Per questo, l’Iran da tempo sta lavorando alla creazione di nuove forze paramilitari, totalmente fedeli a Teheran, che ricalchino lo stile dei Pasdaran e di Hezbollah. Soprattutto, e’ centrale per gli iraniani riuscire a creare le nuove Guardie Rivoluzionarie in Iraq, nell’area a maggioranza sciita, ovvero nell’unica area (pianeggiante) in cui geopoliticamente l’Iran può allargare il suo potere. Il resto dell’Iran, infatti, e’ circondato da montagne: un dato che permette alla Repubblica Islamica di potersi difendere facilmente da invasioni di terra, ma anche un limite per le espansioni verso l’esterno.

Parlano gli iraniani

I progetti del regime iraniano non sono neanche troppo un mistero. Basta leggere le dichiarazioni di importanti rappresentanti di Teheran, le agenzie di stampa iraniane e qualche analisi che non sia asservita al buonismo del mainstream. Ecco allora che escono fuori le parole di Mohsen Rafighdoost, potente fondantore dei Pasdaran ed ex boss della Fondazione degli Oppressi. Parlando al club dei giornalisti il 7 giugno scorso, Rafighdoost ha dichiarato che “delle forze d’elite’ possono difendere l’Iraq dalle tensioni e l’instabilità”. Per questo, come modello da imitare, Rafighdoost ha indicato proprio le Guardie Rivoluzionarie iraniane. 

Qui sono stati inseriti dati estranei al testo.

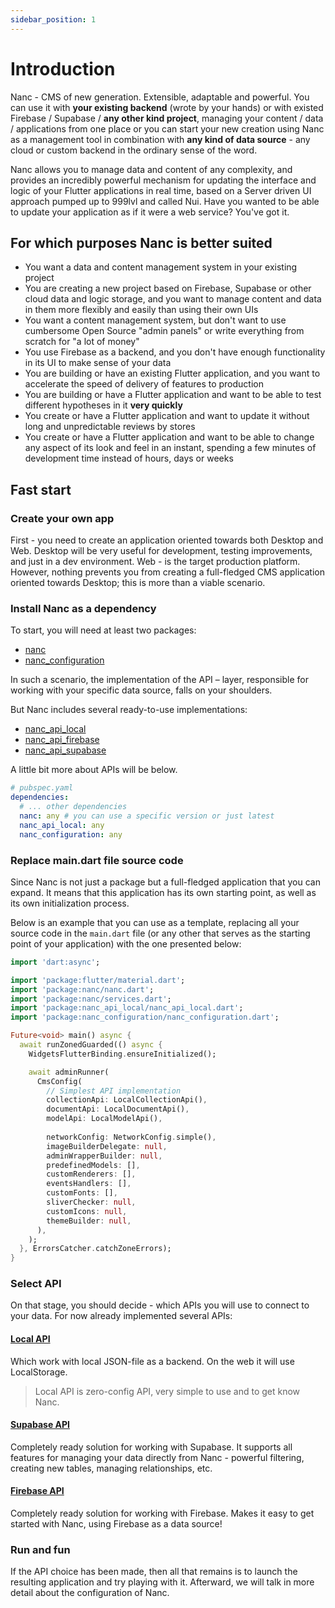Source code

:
 ```yaml
---
sidebar_position: 1
---
```


# Introduction

Nanc - CMS of new generation. Extensible, adaptable and powerful. You can use it with **your existing backend** (wrote by your hands) or with existed Firebase / Supabase / **any other kind project**, managing your content / data / applications from one place or you can start your new creation using Nanc as a management tool in combination with **any kind of data source** - any cloud or custom backend in the ordinary sense of the word.

Nanc allows you to manage data and content of any complexity, and provides an incredibly powerful mechanism for updating the interface and logic of your Flutter applications in real time, based on a Server driven UI approach pumped up to 999lvl and called Nui. Have you wanted to be able to update your application as if it were a web service? You've got it.

## For which purposes Nanc is better suited

- You want a data and content management system in your existing project
- You are creating a new project based on Firebase, Supabase or other cloud data and logic storage, and you want to manage content and data in them more flexibly and easily than using their own UIs
- You want a content management system, but don't want to use cumbersome Open Source "admin panels" or write everything from scratch for "a lot of money"
- You use Firebase as a backend, and you don't have enough functionality in its UI to make sense of your data
- You are building or have an existing Flutter application, and you want to accelerate the speed of delivery of features to production
- You are building or have a Flutter application and want to be able to test different hypotheses in it **very quickly**
- You create or have a Flutter application and want to update it without long and unpredictable reviews by stores
- You create or have a Flutter application and want to be able to change any aspect of its look and feel in an instant, spending a few minutes of development time instead of hours, days or weeks

## Fast start

### Create your own app

First - you need to create an application oriented towards both Desktop and Web. Desktop will be very useful for development, testing improvements, and just in a dev environment. Web - is the target production platform. However, nothing prevents you from creating a full-fledged CMS application oriented towards Desktop; this is more than a viable scenario.

### Install Nanc as a dependency

To start, you will need at least two packages:
- [nanc](https://pub.dev/packages/nanc)
- [nanc_configuration](https://pub.dev/packages/nanc_configuration)

In such a scenario, the implementation of the API – layer, responsible for working with your specific data source, falls on your shoulders.

But Nanc includes several ready-to-use implementations:

- [nanc_api_local](https://pub.dev/packages/nanc_api_local)
- [nanc_api_firebase](https://pub.dev/packages/nanc_api_firebase)
- [nanc_api_supabase](https://pub.dev/packages/nanc_api_supabase)

A little bit more about APIs will be below.

```yaml
# pubspec.yaml
dependencies:
  # ... other dependencies
  nanc: any # you can use a specific version or just latest
  nanc_api_local: any
  nanc_configuration: any
```

### Replace main.dart file source code

Since Nanc is not just a package but a full-fledged application that you can expand. It means that this application has its own starting point, as well as its own initialization process.

Below is an example that you can use as a template, replacing all your source code in the `main.dart` file (or any other that serves as the starting point of your application) with the one presented below:

```dart
import 'dart:async';

import 'package:flutter/material.dart';
import 'package:nanc/nanc.dart';
import 'package:nanc/services.dart';
import 'package:nanc_api_local/nanc_api_local.dart';
import 'package:nanc_configuration/nanc_configuration.dart';

Future<void> main() async {
  await runZonedGuarded(() async {
    WidgetsFlutterBinding.ensureInitialized();

    await adminRunner(
      CmsConfig(
        // Simplest API implementation
        collectionApi: LocalCollectionApi(),
        documentApi: LocalDocumentApi(),
        modelApi: LocalModelApi(),
        
        networkConfig: NetworkConfig.simple(),
        imageBuilderDelegate: null,
        adminWrapperBuilder: null,
        predefinedModels: [],
        customRenderers: [],
        eventsHandlers: [],
        customFonts: [],
        sliverChecker: null,
        customIcons: null,
        themeBuilder: null,
      ),
    );
  }, ErrorsCatcher.catchZoneErrors);
}
```

### Select API

On that stage, you should decide - which APIs you will use to connect to your data. For now already implemented several APIs:

#### [Local API](./packages/api/nanc_api_local)

Which work with local JSON-file as a backend. On the web it will use LocalStorage.

> Local API is zero-config API, very simple to use and to get know Nanc.

#### [Supabase API](./packages/api/nanc_api_supabase)

Completely ready solution for working with Supabase. It supports all features for managing your data directly from Nanc - powerful filtering, creating new tables, managing relationships, etc.

#### [Firebase API](./packages/api/nanc_api_firebase)

Completely ready solution for working with Firebase. Makes it easy to get started with Nanc, using Firebase as a data source!

### Run and fun

If the API choice has been made, then all that remains is to launch the resulting application and try playing with it. Afterward, we will talk in more detail about the configuration of Nanc.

Per la cronaca, Teheran sta già da tempo lavorando con i fatti ai suoi progetti. Recentemente un clerico iraniano ha dichiarato che e’ intenzione dell’Iran costruire delle basi militari in Iraq, non lontane dai confini con l’Arabia Saudita. A queste dichiarazioni, si sono aggiunte quelle del Generale Ali Fadavi, potente capo della Marina iraniana. Fadavi ha rivelato che, ormai da mesi, l’Iran sta addestrando delle truppe di volontari nelle isole Faror, territori occupati dall’Iran e contesi con gli Emirati Arabi Uniti. Tra le altre cose, anche Mahdi Taeb, responsabile della Base Strategica di Ammar (un think tank per combattere la cosiddetta “soft war”), ha dichiarato che l’Iran e’ pronto a ricreare i Pasdaran in Iraq (Asharq al Awsat).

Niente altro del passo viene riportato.